- _To do_
Every record is to be printed exactly as written; pictures are to be omitted.

Records from a dataset:
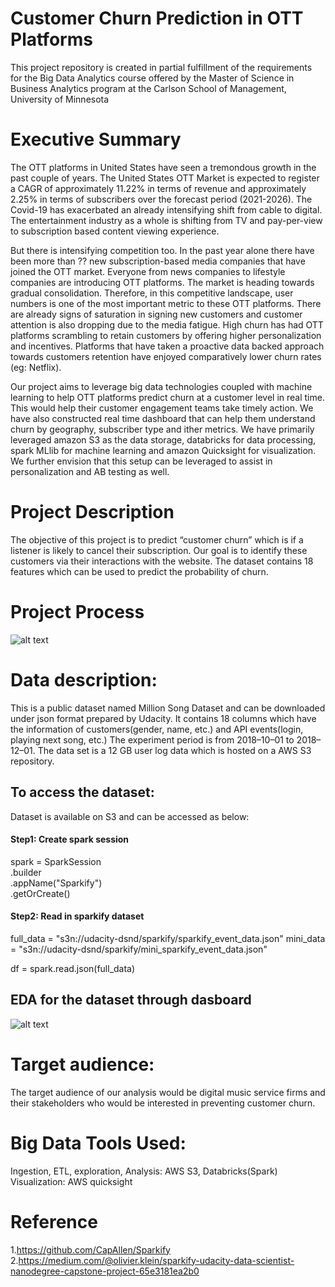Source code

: # Customer Churn Prediction in OTT Platforms
This project repository is created in partial fulfillment of the requirements 
for the Big Data Analytics course offered by the Master of Science in Business Analytics 
program at the Carlson School of Management, University of Minnesota

# Executive Summary 
The OTT platforms in United States have seen a tremondous growth in the past couple of years. The United States OTT Market is expected to register a CAGR of approximately 11.22% in terms of revenue and approximately 2.25% in terms of subscribers over the forecast period (2021-2026). The Covid-19 has exacerbated an already intensifying shift from cable to digital. The entertainment industry as a whole is shifting from TV and pay-per-view to subscription based content viewing experience. 

But there is intensifying competition too. In the past year alone there have been more than ??  new subscription-based media companies that have joined the OTT market. Everyone from news companies to lifestyle companies are introducing OTT platforms. The market is heading towards gradual consolidation. Therefore, in this competitive landscape, user numbers is one of the most important metric to these OTT platforms. There are already signs of saturation in signing new customers and customer attention is also dropping due to the media fatigue. High churn has had OTT platforms scrambling to retain customers by offering higher personalization and incentives.  Platforms that have taken a proactive data backed approach towards customers retention have enjoyed comparatively lower churn rates (eg: Netflix). 

Our project aims to leverage big data technologies coupled with machine learning to help OTT platforms predict churn at a customer level in real time. This would help their customer engagement teams take timely action. We have also constructed real time dashboard that can help them understand churn by geography, subscriber type and ither metrics. We have primarily leveraged amazon S3 as the data storage, databricks for data processing, spark MLlib for machine learning and amazon Quicksight for visualization. We further envision that this setup can be leveraged to assist in personalization and AB testing as well.   

# Project Description
The objective of this project is to predict “customer churn” which is if a listener is likely to cancel their subscription. Our goal is to identify these customers via their interactions with the website. The dataset contains 18 features which can be used to predict the probability of churn. 

# Project Process
![alt text](https://github.com/yufanlifrieda/MSBA6330TrendsMarket/blob/main/Project%20Structure%20%26%20EDA/Project%20Process.jpg)


# Data description: 
This is a public dataset named Million Song Dataset and can be downloaded under json format prepared by Udacity. It contains 18 columns which have the information of customers(gender, name, etc.) and API events(login, playing next song, etc.) The experiment period is from 2018–10–01 to 2018–12–01. The data set is a 12 GB user log data which is hosted on a AWS S3 repository.  

## To access the dataset:
Dataset is available on S3 and can be accessed as below:

#### Step1: Create spark session
spark = SparkSession \
         .builder \
         .appName("Sparkify") \
         .getOrCreate()

#### Step2: Read in sparkify dataset
full_data = "s3n://udacity-dsnd/sparkify/sparkify_event_data.json"
mini_data = "s3n://udacity-dsnd/sparkify/mini_sparkify_event_data.json"

df = spark.read.json(full_data)

## EDA for the dataset through dasboard
![alt text](https://github.com/yufanlifrieda/MSBA6330TrendsMarket/blob/main/Project%20Structure%20%26%20EDA/Dashboard.jpg)


# Target audience: 
The target audience of our analysis would be digital music service firms and their stakeholders who would be interested in preventing customer churn. 

# Big Data Tools Used: 
Ingestion, ETL, exploration, Analysis: AWS S3, Databricks(Spark)<br>
Visualization: AWS quicksight

# Reference
1.https://github.com/CapAllen/Sparkify<br>
2.https://medium.com/@olivier.klein/sparkify-udacity-data-scientist-nanodegree-capstone-project-65e3181ea2b0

- _Task answer_
Source code

: # Customer Churn Prediction in OTT Platforms
This project repository is created in partial fulfillment of the requirements 
for the Big Data Analytics course offered by the Master of Science in Business Analytics 
program at the Carlson School of Management, University of Minnesota

# Executive Summary 
The OTT platforms in United States have seen a tremondous growth in the past couple of years. The United States OTT Market is expected to register a CAGR of approximately 11.22% in terms of revenue and approximately 2.25% in terms of subscribers over the forecast period (2021-2026). The Covid-19 has exacerbated an already intensifying shift from cable to digital. The entertainment industry as a whole is shifting from TV and pay-per-view to subscription based content viewing experience. 

But there is intensifying competition too. In the past year alone there have been more than ??  new subscription-based media companies that have joined the OTT market. Everyone from news companies to lifestyle companies are introducing OTT platforms. The market is heading towards gradual consolidation. Therefore, in this competitive landscape, user numbers is one of the most important metric to these OTT platforms. There are already signs of saturation in signing new customers and customer attention is also dropping due to the media fatigue. High churn has had OTT platforms scrambling to retain customers by offering higher personalization and incentives.  Platforms that have taken a proactive data backed approach towards customers retention have enjoyed comparatively lower churn rates (eg: Netflix). 

Our project aims to leverage big data technologies coupled with machine learning to help OTT platforms predict churn at a customer level in real time. This would help their customer engagement teams take timely action. We have also constructed real time dashboard that can help them understand churn by geography, subscriber type and ither metrics. We have primarily leveraged amazon S3 as the data storage, databricks for data processing, spark MLlib for machine learning and amazon Quicksight for visualization. We further envision that this setup can be leveraged to assist in personalization and AB testing as well.   

# Project Description
The objective of this project is to predict “customer churn” which is if a listener is likely to cancel their subscription. Our goal is to identify these customers via their interactions with the website. The dataset contains 18 features which can be used to predict the probability of churn. 

# Project Process
![alt text](https://github.com/yufanlifrieda/MSBA6330TrendsMarket/blob/main/Project%20Structure%20%26%20EDA/Project%20Process.jpg)


# Data description: 
This is a public dataset named Million Song Dataset and can be downloaded under json format prepared by Udacity. It contains 18 columns which have the information of customers(gender, name, etc.) and API events(login, playing next song, etc.) The experiment period is from 2018–10–01 to 2018–12–01. The data set is a 12 GB user log data which is hosted on a AWS S3 repository.  

## To access the dataset:
Dataset is available on S3 and can be accessed as below:

#### Step1: Create spark session
spark = SparkSession \
         .builder \
         .appName("Sparkify") \
         .getOrCreate()

#### Step2: Read in sparkify dataset
full_data = "s3n://udacity-dsnd/sparkify/sparkify_event_data.json"
mini_data = "s3n://udacity-dsnd/sparkify/mini_sparkify_event_data.json"

df = spark.read.json(full_data)

## EDA for the dataset through dasboard
![alt text](https://github.com/yufanlifrieda/MSBA6330TrendsMarket/blob/main/Project%20Structure%20%26%20EDA/Dashboard.jpg)


# Target audience: 
The target audience of our analysis would be digital music service firms and their stakeholders who would be interested in preventing customer churn. 

# Big Data Tools Used: 
Ingestion, ETL, exploration, Analysis: AWS S3, Databricks(Spark)<br>
Visualization: AWS quicksight

# Reference
1.https://github.com/CapAllen/Sparkify<br>
2.https://medium.com/@olivier.klein/sparkify-udacity-data-scientist-nanodegree-capstone-project-65e3181ea2b0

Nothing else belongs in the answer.